TASK TO COMPLETE:
An exact repetition of all the entries that follow is required.

INFORMATION GIVEN:
>>>>

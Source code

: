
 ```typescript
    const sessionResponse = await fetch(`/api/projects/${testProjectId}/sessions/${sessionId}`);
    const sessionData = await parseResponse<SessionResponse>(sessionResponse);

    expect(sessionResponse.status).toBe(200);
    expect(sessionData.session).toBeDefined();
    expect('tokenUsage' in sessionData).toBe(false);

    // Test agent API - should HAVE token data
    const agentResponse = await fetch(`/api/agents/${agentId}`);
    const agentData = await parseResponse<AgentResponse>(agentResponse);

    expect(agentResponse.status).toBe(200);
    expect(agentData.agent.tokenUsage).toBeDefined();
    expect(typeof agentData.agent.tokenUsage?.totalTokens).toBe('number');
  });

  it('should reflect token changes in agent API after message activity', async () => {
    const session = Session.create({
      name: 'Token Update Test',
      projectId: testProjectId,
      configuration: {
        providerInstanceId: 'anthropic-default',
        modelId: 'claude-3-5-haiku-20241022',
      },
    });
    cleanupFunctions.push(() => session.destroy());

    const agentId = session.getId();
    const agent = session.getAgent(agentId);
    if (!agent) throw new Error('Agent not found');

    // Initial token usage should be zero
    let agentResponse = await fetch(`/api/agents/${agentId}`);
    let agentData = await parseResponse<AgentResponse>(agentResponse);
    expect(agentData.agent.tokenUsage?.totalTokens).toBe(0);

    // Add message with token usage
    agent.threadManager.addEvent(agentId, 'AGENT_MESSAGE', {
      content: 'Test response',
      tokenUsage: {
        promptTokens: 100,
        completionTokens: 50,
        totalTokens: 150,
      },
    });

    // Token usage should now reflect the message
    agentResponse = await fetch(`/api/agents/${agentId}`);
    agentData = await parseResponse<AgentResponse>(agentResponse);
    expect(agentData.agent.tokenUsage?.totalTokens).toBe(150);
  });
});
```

<<<<

EXERCISE SOLUTION:
Source code

:
 ```typescript
    const sessionResponse = await fetch(`/api/projects/${testProjectId}/sessions/${sessionId}`);
    const sessionData = await parseResponse<SessionResponse>(sessionResponse);

    expect(sessionResponse.status).toBe(200);
    expect(sessionData.session).toBeDefined();
    expect('tokenUsage' in sessionData).toBe(false);

    // Test agent API - should HAVE token data
    const agentResponse = await fetch(`/api/agents/${agentId}`);
    const agentData = await parseResponse<AgentResponse>(agentResponse);

    expect(agentResponse.status).toBe(200);
    expect(agentData.agent.tokenUsage).toBeDefined();
    expect(typeof agentData.agent.tokenUsage?.totalTokens).toBe('number');
  });

  it('should reflect token changes in agent API after message activity', async () => {
    const session = Session.create({
      name: 'Token Update Test',
      projectId: testProjectId,
      configuration: {
        providerInstanceId: 'anthropic-default',
        modelId: 'claude-3-5-haiku-20241022',
      },
    });
    cleanupFunctions.push(() => session.destroy());

    const agentId = session.getId();
    const agent = session.getAgent(agentId);
    if (!agent) throw new Error('Agent not found');

    // Initial token usage should be zero
    let agentResponse = await fetch(`/api/agents/${agentId}`);
    let agentData = await parseResponse<AgentResponse>(agentResponse);
    expect(agentData.agent.tokenUsage?.totalTokens).toBe(0);

    // Add message with token usage
    agent.threadManager.addEvent(agentId, 'AGENT_MESSAGE', {
      content: 'Test response',
      tokenUsage: {
        promptTokens: 100,
        completionTokens: 50,
        totalTokens: 150,
      },
    });

    // Token usage should now reflect the message
    agentResponse = await fetch(`/api/agents/${agentId}`);
    agentData = await parseResponse<AgentResponse>(agentResponse);
    expect(agentData.agent.tokenUsage?.totalTokens).toBe(150);
  });
});
```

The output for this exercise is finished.